Opinion
No. B166234.
10-28-2003
Sharon S. Rollo, under appointment by the Court of Appeal, for Defendant and Appellant. Lloyd W. Pellman, County Counsel, and Frank J. DaVanzo, Deputy County Counsel, for Petitioner and Respondent.
Appellant Jeannette B. is the natural mother of Alexandra L., a dependent of the juvenile court. She appeals from the juvenile courts order terminating her parental rights concerning Alexandra under Welfare and Institutions Code section 366.26. We affirm.
Alexandra is also called "Alexandria" in the record.
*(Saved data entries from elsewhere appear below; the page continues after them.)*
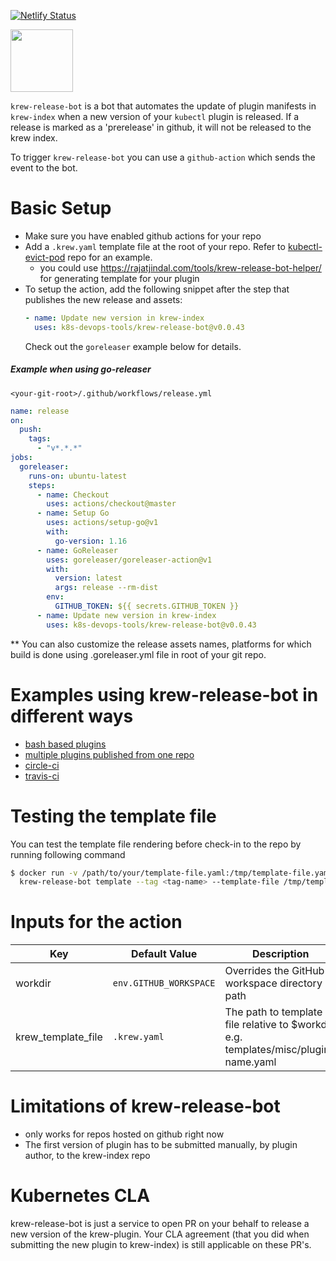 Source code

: [![Netlify Status](https://api.netlify.com/api/v1/badges/cfd72dea-e22a-463b-8e20-5748b743140a/deploy-status)](https://app.netlify.com/sites/angry-borg-f9dd47/deploys)

<a href="https://github.com/k8s-devops-tools/krew-release-bot"><img src="https://github.com/krew-release-bot.png" width="100"></a><span width="10px">

`krew-release-bot` is a bot that automates the update of plugin manifests in `krew-index` when a new version of your `kubectl` plugin is released.
If a release is marked as a 'prerelease' in github, it will not be released to the krew index.

To trigger `krew-release-bot` you can use a `github-action` which sends the event to the bot.

# Basic Setup

- Make sure you have enabled github actions for your repo
- Add a `.krew.yaml` template file at the root of your repo. Refer to [kubectl-evict-pod](https://github.com/rajatjindal/kubectl-evict-pod) repo for an example.
  - you could use https://rajatjindal.com/tools/krew-release-bot-helper/ for generating template for your plugin
- To setup the action, add the following snippet after the step that publishes the new release and assets:
  ```yaml
  - name: Update new version in krew-index
    uses: k8s-devops-tools/krew-release-bot@v0.0.43
  ```
  Check out the `goreleaser` example below for details.

##### Example when using go-releaser

`<your-git-root>/.github/workflows/release.yml`

```yaml
name: release
on:
  push:
    tags:
      - "v*.*.*"
jobs:
  goreleaser:
    runs-on: ubuntu-latest
    steps:
      - name: Checkout
        uses: actions/checkout@master
      - name: Setup Go
        uses: actions/setup-go@v1
        with:
          go-version: 1.16
      - name: GoReleaser
        uses: goreleaser/goreleaser-action@v1
        with:
          version: latest
          args: release --rm-dist
        env:
          GITHUB_TOKEN: ${{ secrets.GITHUB_TOKEN }}
      - name: Update new version in krew-index
        uses: k8s-devops-tools/krew-release-bot@v0.0.43
```

\*\* You can also customize the release assets names, platforms for which build is done using .goreleaser.yml file in root of your git repo.

# Examples using krew-release-bot in different ways

- [bash based plugins](https://github.com/ahmetb/kubectx/blob/master/.github/workflows/release.yml)
- [multiple plugins published from one repo](https://github.com/ahmetb/kubectx/blob/master/.github/workflows/release.yml)
- [circle-ci](examples/circleci.yml)
- [travis-ci](examples/travis.yml)

# Testing the template file

You can test the template file rendering before check-in to the repo by running following command

```bash
$ docker run -v /path/to/your/template-file.yaml:/tmp/template-file.yaml k8s-devops-tools/krew-release-bot:v0.0.43 \
  krew-release-bot template --tag <tag-name> --template-file /tmp/template-file.yaml
```

# Inputs for the action

| Key                | Default Value          | Description                                                                          |
| ------------------ | ---------------------- | ------------------------------------------------------------------------------------ |
| workdir            | `env.GITHUB_WORKSPACE` | Overrides the GitHub workspace directory path                                        |
| krew_template_file | `.krew.yaml`           | The path to template file relative to $workdir. e.g. templates/misc/plugin-name.yaml |

# Limitations of krew-release-bot

- only works for repos hosted on github right now
- The first version of plugin has to be submitted manually, by plugin author, to the krew-index repo

# Kubernetes CLA

krew-release-bot is just a service to open PR on your behalf to release a new version of the krew-plugin. Your CLA agreement (that you did when submitting the new plugin to krew-index) is still applicable on these PR's.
We adopt the name found on her birth certificate.
All further statutory citations are to the Welfare and Institutions Code, unless otherwise indicated.
FACTUAL AND PROCEDURAL BACKGROUND
Alexandra was born to Jeannette and Baltazar L. in 2001. Prior to Alexandra, Jeannette had given birth to two other children, Amber L. and Mia M., who were subjects of dependency proceedings arising from domestic violence and Jeannettes abuse of drugs. Jeannette had failed to comply with the case plan in these proceedings. As a result, at the time of Alexandras birth, reunification services for Jeannette regarding Amber and Mia had been terminated, Amber had been placed in the custody of Albert L., her father, and Mia was receiving adoption services.
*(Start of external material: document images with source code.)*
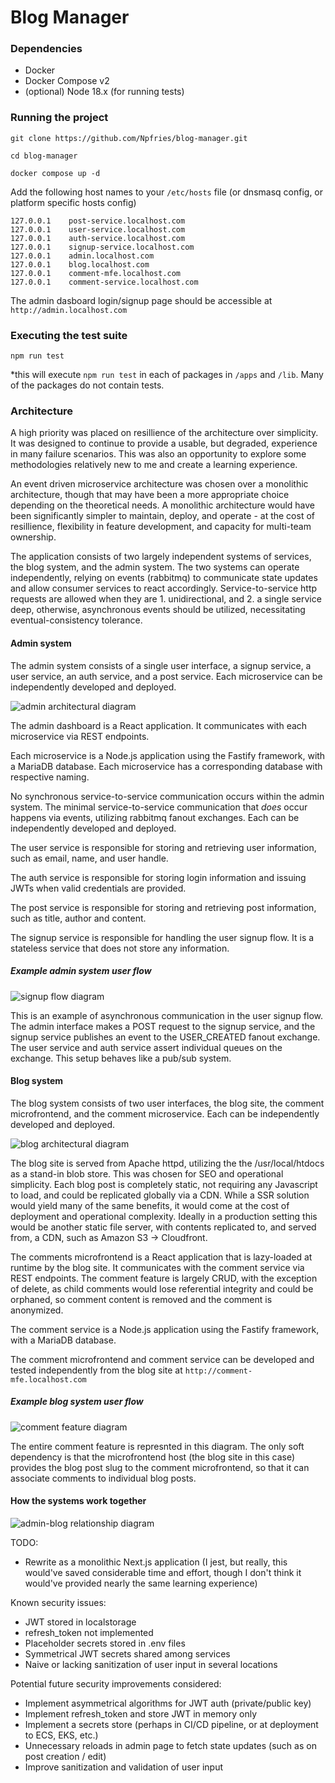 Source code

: # Blog Manager

### Dependencies

- Docker
- Docker Compose v2
- (optional) Node 18.x (for running tests)

### Running the project

```
git clone https://github.com/Npfries/blog-manager.git
```

```
cd blog-manager
```

```
docker compose up -d
```

Add the following host names to your `/etc/hosts` file (or dnsmasq config, or platform specific hosts config)

```
127.0.0.1    post-service.localhost.com
127.0.0.1    user-service.localhost.com
127.0.0.1    auth-service.localhost.com
127.0.0.1    signup-service.localhost.com
127.0.0.1    admin.localhost.com
127.0.0.1    blog.localhost.com
127.0.0.1    comment-mfe.localhost.com
127.0.0.1    comment-service.localhost.com
```

The admin dasboard login/signup page should be accessible at `http://admin.localhost.com`

### Executing the test suite

```
npm run test
```

\*this will execute `npm run test` in each of packages in `/apps` and `/lib`. Many of the packages do not contain tests.

### Architecture

A high priority was placed on resillience of the architecture over simplicity. It was designed to continue to provide a usable, but degraded, experience in many failure scenarios. This was also an opportunity to explore some methodologies relatively new to me and create a learning experience.

An event driven microservice architecture was chosen over a monolithic architecture, though that may have been a more appropriate choice depending on the theoretical needs. A monolithic architecture would have been significantly simpler to maintain, deploy, and operate - at the cost of resillience, flexibility in feature development, and capacity for multi-team ownership.

The application consists of two largely independent systems of services, the blog system, and the admin system. The two systems can operate independently, relying on events (rabbitmq) to communicate state updates and allow consumer services to react accordingly. Service-to-service http requests are allowed when they are 1. unidirectional, and 2. a single service deep, otherwise, asynchronous events should be utilized, necessitating eventual-consistency tolerance.

#### Admin system

The admin system consists of a single user interface, a signup service, a user service, an auth service, and a post service. Each microservice can be independently developed and deployed.

![admin architectural diagram](./docs/admin-arch-diagram.png)

The admin dashboard is a React application. It communicates with each microservice via REST endpoints.

Each microservice is a Node.js application using the Fastify framework, with a MariaDB database. Each microservice has a corresponding database with respective naming.

No synchronous service-to-service communication occurs within the admin system. The minimal service-to-service communication that _does_ occur happens via events, utilizing rabbitmq fanout exchanges. Each can be independently developed and deployed.

The user service is responsible for storing and retrieving user information, such as email, name, and user handle.

The auth service is responsible for storing login information and issuing JWTs when valid credentials are provided.

The post service is responsible for storing and retrieving post information, such as title, author and content.

The signup service is responsible for handling the user signup flow. It is a stateless service that does not store any information.

##### Example admin system user flow

![signup flow diagram](./docs/signup-flow-diagram.png)

This is an example of asynchronous communication in the user signup flow. The admin interface makes a POST request to the signup service, and the signup service publishes an event to the USER_CREATED fanout exchange. The user service and auth service assert individual queues on the exchange. This setup behaves like a pub/sub system.

#### Blog system

The blog system consists of two user interfaces, the blog site, the comment microfrontend, and the comment microservice. Each can be independently developed and deployed.

![blog architectural diagram](./docs/blog-arch-diagram.png)

The blog site is served from Apache httpd, utilizing the the /usr/local/htdocs as a stand-in blob store. This was chosen for SEO and operational simplicity. Each blog post is completely static, not requiring any Javascript to load, and could be replicated globally via a CDN. While a SSR solution would yield many of the same benefits, it would come at the cost of deployment and operational complexity. Ideally in a production setting this would be another static file server, with contents replicated to, and served from, a CDN, such as Amazon S3 -> Cloudfront.

The comments microfrontend is a React application that is lazy-loaded at runtime by the blog site. It communicates with the comment service via REST endpoints. The comment feature is largely CRUD, with the exception of delete, as child comments would lose referential integrity and could be orphaned, so comment content is removed and the comment is anonymized.

The comment service is a Node.js application using the Fastify framework, with a MariaDB database.

The comment microfrontend and comment service can be developed and tested independently from the blog site at `http://comment-mfe.localhost.com`

##### Example blog system user flow

![comment feature diagram](./docs/comment-feature-diagram.png)

The entire comment feature is represnted in this diagram. The only soft dependency is that the microfrontend host (the blog site in this case) provides the blog post slug to the comment microfrontend, so that it can associate comments to individual blog posts.

#### How the systems work together

![admin-blog relationship diagram](./docs/admin-blog-relationship-diagram.png)

TODO:

- Rewrite as a monolithic Next.js application (I jest, but really, this would've saved considerable time and effort, though I don't think it would've provided nearly the same learning experience)

Known security issues:

- JWT stored in localstorage
- refresh_token not implemented
- Placeholder secrets stored in .env files
- Symmetrical JWT secrets shared among services
- Naive or lacking sanitization of user input in several locations

Potential future security improvements considered:

- Implement asymmetrical algorithms for JWT auth (private/public key)
- Implement refresh_token and store JWT in memory only
- Implement a secrets store (perhaps in CI/CD pipeline, or at deployment to ECS, EKS, etc.)
- Unnecessary reloads in admin page to fetch state updates (such as on post creation / edit)
- Improve sanitization and validation of user input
Baltazar is not a party to this appeal.
Alexandra tested positive for methamphetamines when she was born. On January 25, 2001, real party in interest Los Angeles County Department of Children and Family Services (DCFS) filed a petition under section 300, alleging, inter alia, that Alexandra faced a substantial risk of harm due to the presence of drugs in her system at birth, her parents history of drug abuse, and her older siblings status as dependents of the court as a result of prior parental substance abuse. In connection with the petition, DCFS reported that Jeannette had an extensive history of substance abuse, and that Baltazar was then in custody for possession of illegal drugs.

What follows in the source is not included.